Huckleberry Finn is a 1931 American pre-Code adventure comedy film directed by Norman Taurog, and written by Grover Jones and William Slavens McNutt, loosely based on Mark Twain's 1884 novel The Adventures of Huckleberry Finn. It stars Jackie Coogan as Tom Sawyer, Mitzi Green as Becky Thatcher, Junior Durkin as Huckleberry Finn, and Jackie Searl as Sid Sawyer.

==Plot==
Once homeless and free to do as he pleased, Huckleberry Finn's situation has changed since he and Tom Sawyer found $12,000 in treasure. Huck has been taken in by the kindly Widow Douglas and her more severe and disapproving spinster sister, Miss Watson, and he is having great difficulty adjusting to a "respectable" life. To complicate matters, Tom is wooing the prissy Becky Thatcher, who is jealous of his friendship with Huck and tries to thwart it. Huck, once the secret envy of his peers, now feels embarrassed because his classmates tease him about his lack of schooling. But the most serious problem on the horizon is the return of Huck's drunken, no-account Pap, who has shown up in town determined to get his hands on Huck's share of the fortune. Pap kidnaps Huck and holds him prisoner in a remote shack. When Huck escapes, he decides to run off down the river and hide out. Tom and the Widow Douglas' slave, Jim, accompany him. The trio soon run into two con men, masquerading as a Duke and the supposedly deposed king of France. While begging for food in a river town, Tom and Huck meet Mary Jane, a sweet-natured young lady who was recently orphaned and has $14,000 worth of gold hidden in her fruit cellar. When the King and the Duke are tipped off about this, they launch a scheme to rob Mary Jane by pretending to be long-lost relatives. Tom naively believes the supposedly royal pair have "letters of mark" and are therefore entitled to do as they please, but Huck, who has befriended Mary Jane, decides to protect her. When Tom tries to stop him, Huck socks Tom in the jaw. Huck finds the gold, convinces Tom the Duke and King are no good and exposes the plot in front of the local sheriff and townspeople. His reward is a kiss from Mary Jane. Huck, Tom and Jim return home, where it seems Huck will try to make more of an effort to adjust to his new surroundings.

==Cast==
- Jackie Coogan as Tom Sawyer
- Junior Durkin as Huckleberry Finn
- Mitzi Green as Becky Thatcher
- Jackie Searl as Sid Sawyer
- Clarence Muse as Jim
- Eugene Pallette as Duke of Bridgewater
- Oscar Apfel as The King
- Clara Blandick as Aunt Polly
- Jane Darwell as Widow Douglas
- Warner Richmond as Pap Finn
- Charlotte Henry as Mary Jane
- Lillian Harmer as Miss Watson
- Guy Oliver as Judge Thatcher
- Edward LeSaint as Doc Robinson (uncredited)
- Frank McGlynn Sr. as Teacher (uncredited)

==Production==
This is an adaptation of the classic novel Adventures of Huckleberry Finn by Mark Twain and is a follow-up to Tom Sawyer (1930). Omitting the entire issue of whether or not Huck ought to turn the slave Jim back in after Jim escapes his owners, it concentrated mostly on the comedy in the novel, and turned Jim into the typical comic "darkie" stereotype of that era.

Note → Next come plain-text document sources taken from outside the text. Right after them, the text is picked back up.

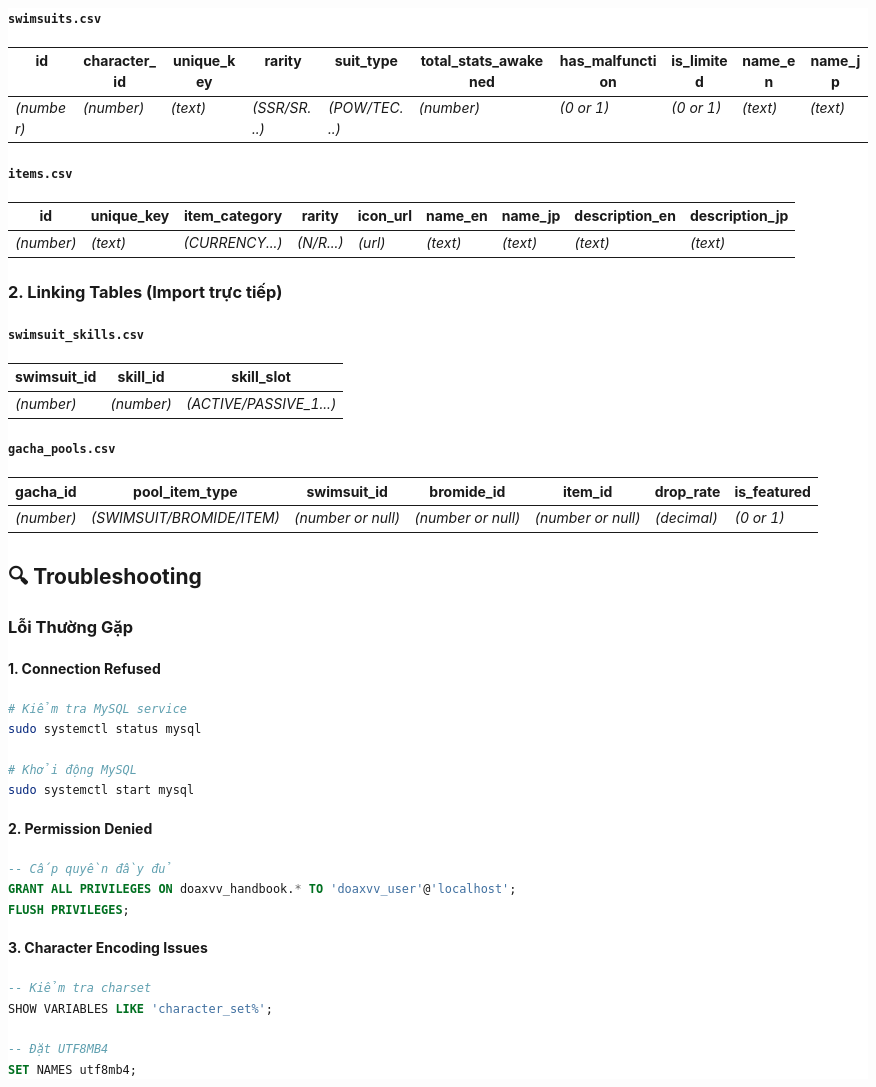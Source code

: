 #### `swimsuits.csv`
| id | character_id | unique_key | rarity | suit_type | total_stats_awakened | has_malfunction | is_limited | name_en | name_jp |
|----|--------------|------------|--------|-----------|----------------------|-----------------|------------|---------|---------|
| _(number)_ | _(number)_ | _(text)_ | _(SSR/SR...)_ | _(POW/TEC...)_ | _(number)_ | _(0 or 1)_ | _(0 or 1)_ | _(text)_ | _(text)_ |

#### `items.csv`
| id | unique_key | item_category | rarity | icon_url | name_en | name_jp | description_en | description_jp |
|----|------------|---------------|--------|----------|---------|---------|----------------|----------------|
| _(number)_ | _(text)_ | _(CURRENCY...)_ | _(N/R...)_ | _(url)_ | _(text)_ | _(text)_ | _(text)_ | _(text)_ |

### 2. Linking Tables (Import trực tiếp)

#### `swimsuit_skills.csv`
| swimsuit_id | skill_id | skill_slot |
|-------------|----------|------------|
| _(number)_ | _(number)_ | _(ACTIVE/PASSIVE_1...)_ |

#### `gacha_pools.csv`
| gacha_id | pool_item_type | swimsuit_id | bromide_id | item_id | drop_rate | is_featured |
|----------|----------------|-------------|------------|---------|-----------|-------------|
| _(number)_ | _(SWIMSUIT/BROMIDE/ITEM)_ | _(number or null)_ | _(number or null)_ | _(number or null)_ | _(decimal)_ | _(0 or 1)_ |

## 🔍 Troubleshooting

### Lỗi Thường Gặp

#### 1. Connection Refused
```bash
# Kiểm tra MySQL service
sudo systemctl status mysql

# Khởi động MySQL
sudo systemctl start mysql
```

#### 2. Permission Denied
```sql
-- Cấp quyền đầy đủ
GRANT ALL PRIVILEGES ON doaxvv_handbook.* TO 'doaxvv_user'@'localhost';
FLUSH PRIVILEGES;
```

#### 3. Character Encoding Issues
```sql
-- Kiểm tra charset
SHOW VARIABLES LIKE 'character_set%';

-- Đặt UTF8MB4
SET NAMES utf8mb4;
```

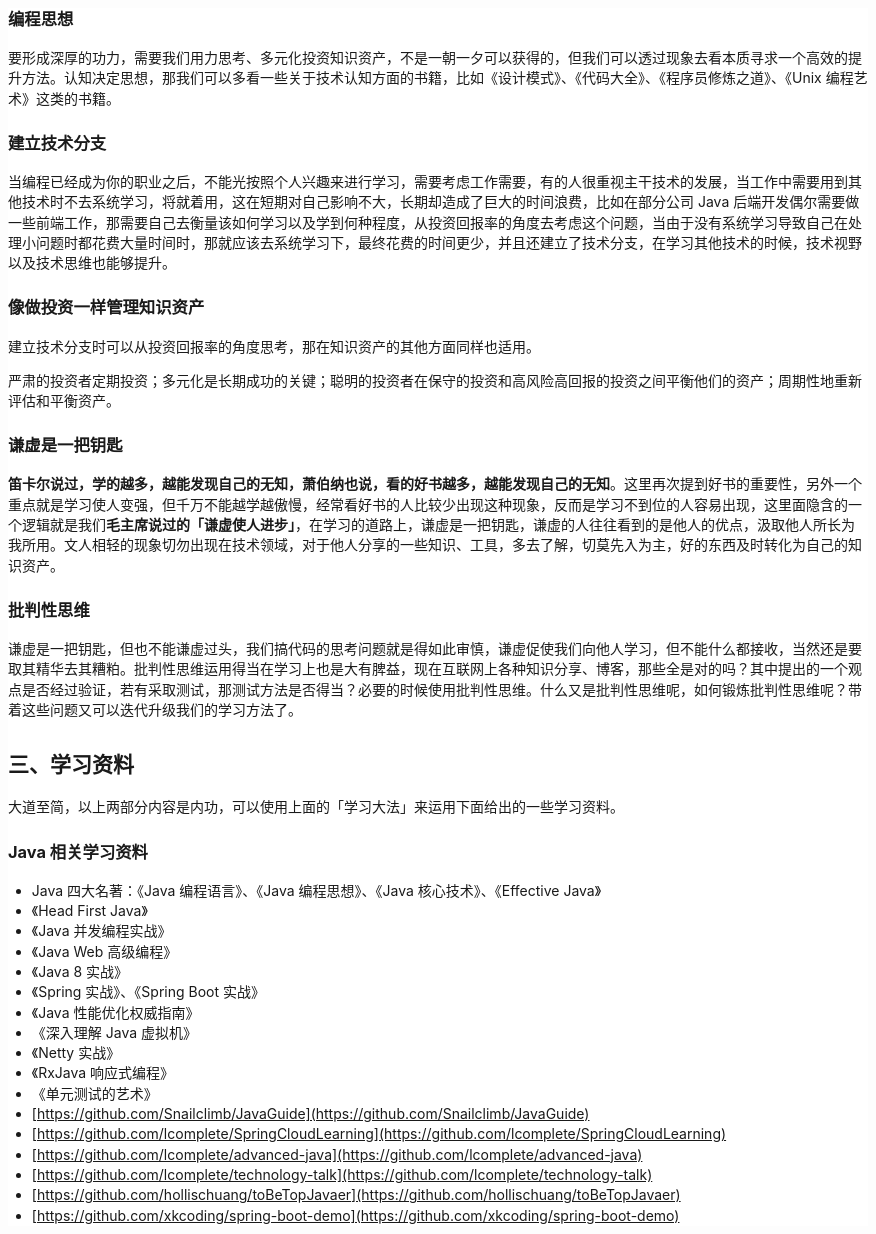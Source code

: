 ### 编程思想

要形成深厚的功力，需要我们用力思考、多元化投资知识资产，不是一朝一夕可以获得的，但我们可以透过现象去看本质寻求一个高效的提升方法。认知决定思想，那我们可以多看一些关于技术认知方面的书籍，比如《设计模式》、《代码大全》、《程序员修炼之道》、《Unix 编程艺术》这类的书籍。

### 建立技术分支

当编程已经成为你的职业之后，不能光按照个人兴趣来进行学习，需要考虑工作需要，有的人很重视主干技术的发展，当工作中需要用到其他技术时不去系统学习，将就着用，这在短期对自己影响不大，长期却造成了巨大的时间浪费，比如在部分公司 Java 后端开发偶尔需要做一些前端工作，那需要自己去衡量该如何学习以及学到何种程度，从投资回报率的角度去考虑这个问题，当由于没有系统学习导致自己在处理小问题时都花费大量时间时，那就应该去系统学习下，最终花费的时间更少，并且还建立了技术分支，在学习其他技术的时候，技术视野以及技术思维也能够提升。

### 像做投资一样管理知识资产

建立技术分支时可以从投资回报率的角度思考，那在知识资产的其他方面同样也适用。

严肃的投资者定期投资；多元化是长期成功的关键；聪明的投资者在保守的投资和高风险高回报的投资之间平衡他们的资产；周期性地重新评估和平衡资产。

### 谦虚是一把钥匙

**笛卡尔说过，学的越多，越能发现自己的无知，萧伯纳也说，看的好书越多，越能发现自己的无知**。这里再次提到好书的重要性，另外一个重点就是学习使人变强，但千万不能越学越傲慢，经常看好书的人比较少出现这种现象，反而是学习不到位的人容易出现，这里面隐含的一个逻辑就是我们**毛主席说过的「谦虚使人进步」**，在学习的道路上，谦虚是一把钥匙，谦虚的人往往看到的是他人的优点，汲取他人所长为我所用。文人相轻的现象切勿出现在技术领域，对于他人分享的一些知识、工具，多去了解，切莫先入为主，好的东西及时转化为自己的知识资产。

### 批判性思维

谦虚是一把钥匙，但也不能谦虚过头，我们搞代码的思考问题就是得如此审慎，谦虚促使我们向他人学习，但不能什么都接收，当然还是要取其精华去其糟粕。批判性思维运用得当在学习上也是大有脾益，现在互联网上各种知识分享、博客，那些全是对的吗？其中提出的一个观点是否经过验证，若有采取测试，那测试方法是否得当？必要的时候使用批判性思维。什么又是批判性思维呢，如何锻炼批判性思维呢？带着这些问题又可以迭代升级我们的学习方法了。

## 三、学习资料

大道至简，以上两部分内容是内功，可以使用上面的「学习大法」来运用下面给出的一些学习资料。

### Java 相关学习资料

- Java 四大名著：《Java 编程语言》、《Java 编程思想》、《Java 核心技术》、《Effective Java》
- 《Head First Java》
- 《Java 并发编程实战》
- 《Java Web 高级编程》
- 《Java 8 实战》
- 《Spring 实战》、《Spring Boot 实战》
- 《Java 性能优化权威指南》
- 《深入理解 Java 虚拟机》
- 《Netty 实战》
- 《RxJava 响应式编程》
- 《单元测试的艺术》
- [https://github.com/Snailclimb/JavaGuide](https://github.com/Snailclimb/JavaGuide)
- [https://github.com/lcomplete/SpringCloudLearning](https://github.com/lcomplete/SpringCloudLearning)
- [https://github.com/lcomplete/advanced-java](https://github.com/lcomplete/advanced-java)
- [https://github.com/lcomplete/technology-talk](https://github.com/lcomplete/technology-talk)
- [https://github.com/hollischuang/toBeTopJavaer](https://github.com/hollischuang/toBeTopJavaer)
- [https://github.com/xkcoding/spring-boot-demo](https://github.com/xkcoding/spring-boot-demo)
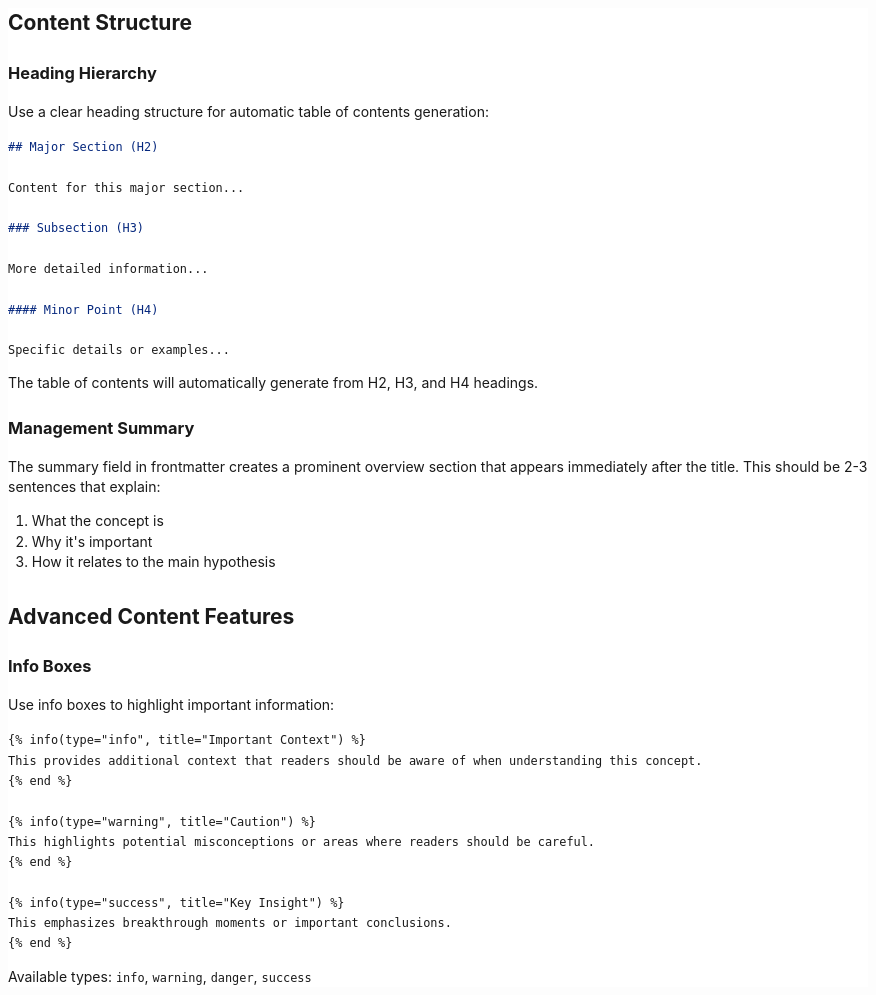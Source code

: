 ## Content Structure

### Heading Hierarchy

Use a clear heading structure for automatic table of contents generation:

```markdown
## Major Section (H2)

Content for this major section...

### Subsection (H3)

More detailed information...

#### Minor Point (H4)

Specific details or examples...
```

The table of contents will automatically generate from H2, H3, and H4 headings.

### Management Summary

The summary field in frontmatter creates a prominent overview section that appears immediately after the title. This should be 2-3 sentences that explain:

1. What the concept is
2. Why it's important
3. How it relates to the main hypothesis

## Advanced Content Features

### Info Boxes

Use info boxes to highlight important information:

```markdown
{% info(type="info", title="Important Context") %}
This provides additional context that readers should be aware of when understanding this concept.
{% end %}

{% info(type="warning", title="Caution") %}
This highlights potential misconceptions or areas where readers should be careful.
{% end %}

{% info(type="success", title="Key Insight") %}
This emphasizes breakthrough moments or important conclusions.
{% end %}
```

Available types: `info`, `warning`, `danger`, `success`
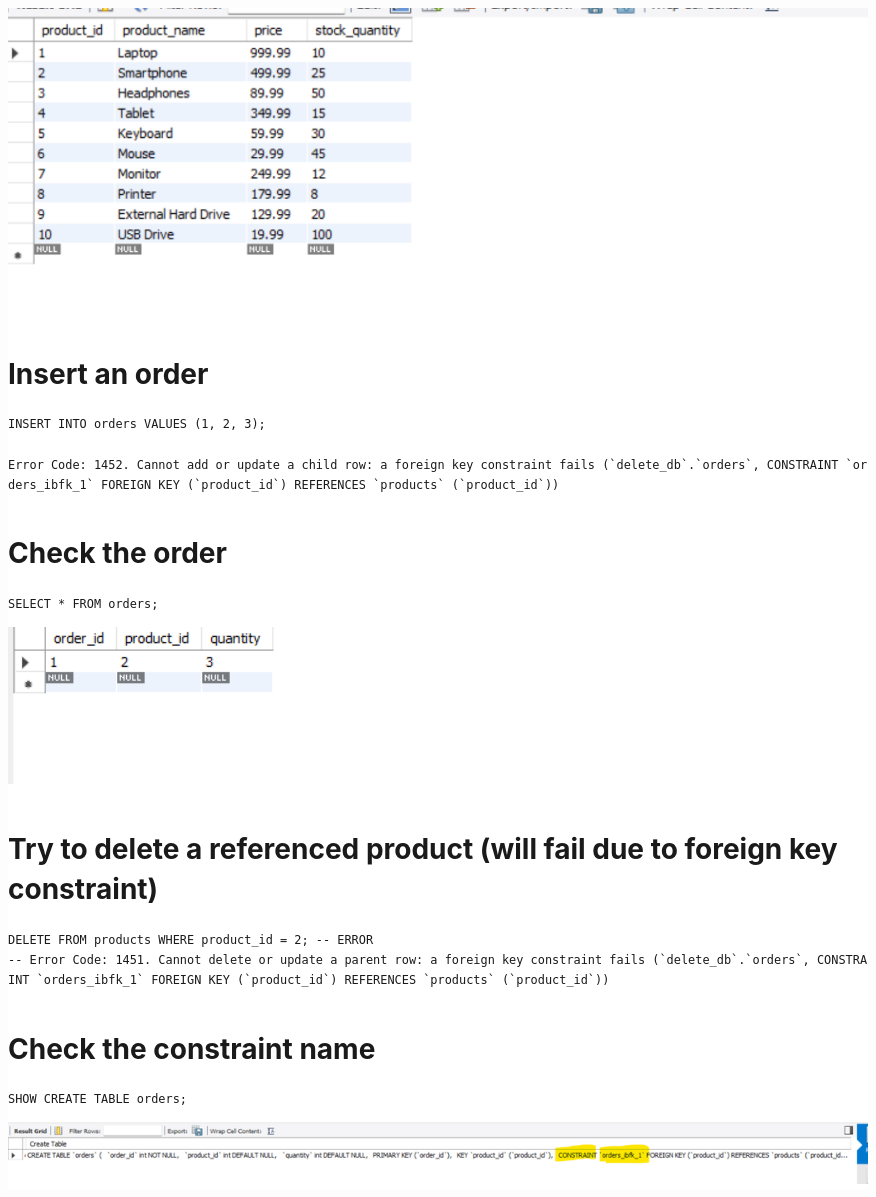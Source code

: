 ![img_9.png](img_9.png)

# Insert an order
    INSERT INTO orders VALUES (1, 2, 3);
    
    Error Code: 1452. Cannot add or update a child row: a foreign key constraint fails (`delete_db`.`orders`, CONSTRAINT `orders_ibfk_1` FOREIGN KEY (`product_id`) REFERENCES `products` (`product_id`))

# Check the order
    SELECT * FROM orders;
![img_10.png](img_10.png)

# Try to delete a referenced product (will fail due to foreign key constraint)
    DELETE FROM products WHERE product_id = 2; -- ERROR
    -- Error Code: 1451. Cannot delete or update a parent row: a foreign key constraint fails (`delete_db`.`orders`, CONSTRAINT `orders_ibfk_1` FOREIGN KEY (`product_id`) REFERENCES `products` (`product_id`))

# Check the constraint name
    SHOW CREATE TABLE orders;
![img_11.png](img_11.png)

The film was made as a follow-up to Paramount's Tom Sawyer, which had been released a year earlier with substantially the same cast and became the top-grossing film of 1930.

However, as happened with Tom Sawyer, the 1931 Huckleberry Finn was superseded only eight years later by MGM's The Adventures of Huckleberry Finn, starring Mickey Rooney as Huck, Rex Ingram as Jim, Walter Connolly as the King, and William Frawley as the Duke.

An earlier version of the screenplay included a substantially more detailed set-up of Huck's rocky relationship with Miss Watson, a lengthy comic scene in which Tom insists on engineering a grand escape for Huck from Pap's shack, and more tender moments between Huck and Mary Jane.

==Reception==
According to Leonard Maltin, the film is "charming, but very, very dated".

==See also==
- The House That Shadows Built (1931 Paramount promotional film)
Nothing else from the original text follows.